New analysis of nearly 70 million email marketing messages suggests UK consumers are engaging far more selectively with digital content – but converting at significantly higher rates when they do. This is part of a wider shift, also seen in retail media, towards quality leads over quantity.
The data, released by digital marketing platform esbconnect and based on 67 million messages, 200,000 clicks and 17,584 qualified leads, shows purchasing behaviour edging back towards the “cocooning” mindset seen during the Covid years. As the cost-of-living crisis continues to bite, with anxiety over the Middle East conflict adding pressure to household finances, consumers are focusing on their homes, prioritising long‑term value and actively searching for ways to reduce household costs.

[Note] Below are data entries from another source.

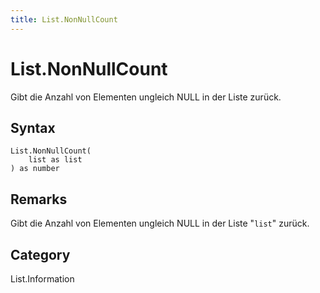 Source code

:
 ```yaml
---
title: List.NonNullCount
---
```


# List.NonNullCount


Gibt die Anzahl von Elementen ungleich NULL in der Liste zurück.


## Syntax

```powerquery
List.NonNullCount(
    list as list
) as number
```


## Remarks

Gibt die Anzahl von Elementen ungleich NULL in der Liste "<code>list</code>" zurück.



## Category
List.Information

Crucially for retailers, engagement is shifting from the open-and-click metrics that long dominated email marketing. Clicks may be declining, but intent is intensifying — with more consumers choosing to search or visit brand sites directly after receiving a message, bypassing traditional pathways.
Three trends stand out
The data shows three clear trends: higher‑intent channels now deliver stronger conversion, lead generation is proving its value again, and retailers chasing high‑volume, low‑quality traffic are seeing diminishing returns.
“Consumers are becoming more selective about what they engage with, but far more likely to convert when they do,” says Suzanna Chaplin, CEO of esbconnect. “In other words, the internet is moving from a discovery economy to an intent economy. Clicks are becoming rarer, but far more valuable, and brands that capture consumers when they are actively researching a purchase massively outperform those chasing cheap traffic.”
Home improvements drive high‑value conversions
The big winners from this shift in consumer behaviour are retailers operating within the home improvement space. In a sluggish housing market, consumers are choosing to invest in their current homes. For retailers and brands in home improvement, the data shows intent translating into real actions: design appointments, major renovation plans and bigger‑ticket upgrades.
“Consumers may be cutting back on smaller purchases, but when it comes to improving their homes, the intent is extremely strong,” Chaplin says.
Finance, utilities and telecoms see accelerated conversion
Lead volumes in financial services and utilities remain high, with conversion rates rising between twofold and fivefold across remortgage offers, life insurance, car finance checks, boiler switches and broadband deals.
“Click‑to‑conversion rates for a lead have doubled in the last 12 months,” Chaplin says. “Consumers are actively trying to reduce monthly household bills… and the ongoing global situation has only increased this.”
Ecommerce sees growing engagement but longer journeys
While ecommerce brands are still driving some of the biggest lead volumes, consideration periods are lengthening.
“There is still demand here, and people are spending, but you are better off getting consumers into your first‑party database and nurturing, rather than focus on pushing a sale now,” Chaplin says. “Consideration periods have lengthened.”
Esbconnect’s data shows that, despite the current challenging economic environment, there are still fresh opportunities for retailers and brands – particularly those operating in home improvement, finance and insurance. Agile brands that are able to pivot marketing campaigns and digital strategy to align with this shift in consumer behaviour are best-positioned to benefit.